**Instructions to follow**.
Each record below must be retyped exactly, with nothing left out.

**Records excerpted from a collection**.

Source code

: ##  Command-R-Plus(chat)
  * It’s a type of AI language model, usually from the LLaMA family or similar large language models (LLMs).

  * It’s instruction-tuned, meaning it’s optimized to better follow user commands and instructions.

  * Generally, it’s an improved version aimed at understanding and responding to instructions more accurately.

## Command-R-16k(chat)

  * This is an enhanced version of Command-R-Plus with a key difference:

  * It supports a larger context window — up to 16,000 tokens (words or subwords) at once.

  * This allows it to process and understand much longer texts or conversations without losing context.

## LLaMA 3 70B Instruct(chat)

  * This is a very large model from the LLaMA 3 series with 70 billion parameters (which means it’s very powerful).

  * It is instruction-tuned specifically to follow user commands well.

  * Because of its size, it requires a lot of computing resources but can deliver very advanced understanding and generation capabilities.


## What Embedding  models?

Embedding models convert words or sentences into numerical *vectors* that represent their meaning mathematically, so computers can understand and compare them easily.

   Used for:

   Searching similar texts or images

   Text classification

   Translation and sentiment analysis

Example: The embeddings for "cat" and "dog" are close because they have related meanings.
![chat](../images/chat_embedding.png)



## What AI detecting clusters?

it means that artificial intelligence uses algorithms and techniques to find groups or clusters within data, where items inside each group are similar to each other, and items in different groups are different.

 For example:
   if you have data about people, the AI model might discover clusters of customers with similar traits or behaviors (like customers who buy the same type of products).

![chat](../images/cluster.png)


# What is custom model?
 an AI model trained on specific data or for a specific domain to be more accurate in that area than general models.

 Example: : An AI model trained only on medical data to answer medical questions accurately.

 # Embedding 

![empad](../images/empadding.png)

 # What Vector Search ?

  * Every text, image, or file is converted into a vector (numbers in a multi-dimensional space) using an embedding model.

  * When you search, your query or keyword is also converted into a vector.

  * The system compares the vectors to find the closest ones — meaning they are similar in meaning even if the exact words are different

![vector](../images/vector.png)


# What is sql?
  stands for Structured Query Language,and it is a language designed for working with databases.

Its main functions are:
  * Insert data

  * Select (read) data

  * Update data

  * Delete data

**Answer box**.
Source code

: ##  Command-R-Plus(chat)
  * It’s a type of AI language model, usually from the LLaMA family or similar large language models (LLMs).

  * It’s instruction-tuned, meaning it’s optimized to better follow user commands and instructions.

  * Generally, it’s an improved version aimed at understanding and responding to instructions more accurately.

## Command-R-16k(chat)

  * This is an enhanced version of Command-R-Plus with a key difference:

  * It supports a larger context window — up to 16,000 tokens (words or subwords) at once.

  * This allows it to process and understand much longer texts or conversations without losing context.

## LLaMA 3 70B Instruct(chat)

  * This is a very large model from the LLaMA 3 series with 70 billion parameters (which means it’s very powerful).

  * It is instruction-tuned specifically to follow user commands well.

  * Because of its size, it requires a lot of computing resources but can deliver very advanced understanding and generation capabilities.


## What Embedding  models?

Embedding models convert words or sentences into numerical *vectors* that represent their meaning mathematically, so computers can understand and compare them easily.

   Used for:

   Searching similar texts or images

   Text classification

   Translation and sentiment analysis

Example: The embeddings for "cat" and "dog" are close because they have related meanings.
![chat](../images/chat_embedding.png)



## What AI detecting clusters?

it means that artificial intelligence uses algorithms and techniques to find groups or clusters within data, where items inside each group are similar to each other, and items in different groups are different.

 For example:
   if you have data about people, the AI model might discover clusters of customers with similar traits or behaviors (like customers who buy the same type of products).

![chat](../images/cluster.png)


# What is custom model?
 an AI model trained on specific data or for a specific domain to be more accurate in that area than general models.

 Example: : An AI model trained only on medical data to answer medical questions accurately.

 # Embedding 

![empad](../images/empadding.png)

 # What Vector Search ?

  * Every text, image, or file is converted into a vector (numbers in a multi-dimensional space) using an embedding model.

  * When you search, your query or keyword is also converted into a vector.

  * The system compares the vectors to find the closest ones — meaning they are similar in meaning even if the exact words are different

![vector](../images/vector.png)


# What is sql?
  stands for Structured Query Language,and it is a language designed for working with databases.

Its main functions are:
  * Insert data

  * Select (read) data

  * Update data

  * Delete data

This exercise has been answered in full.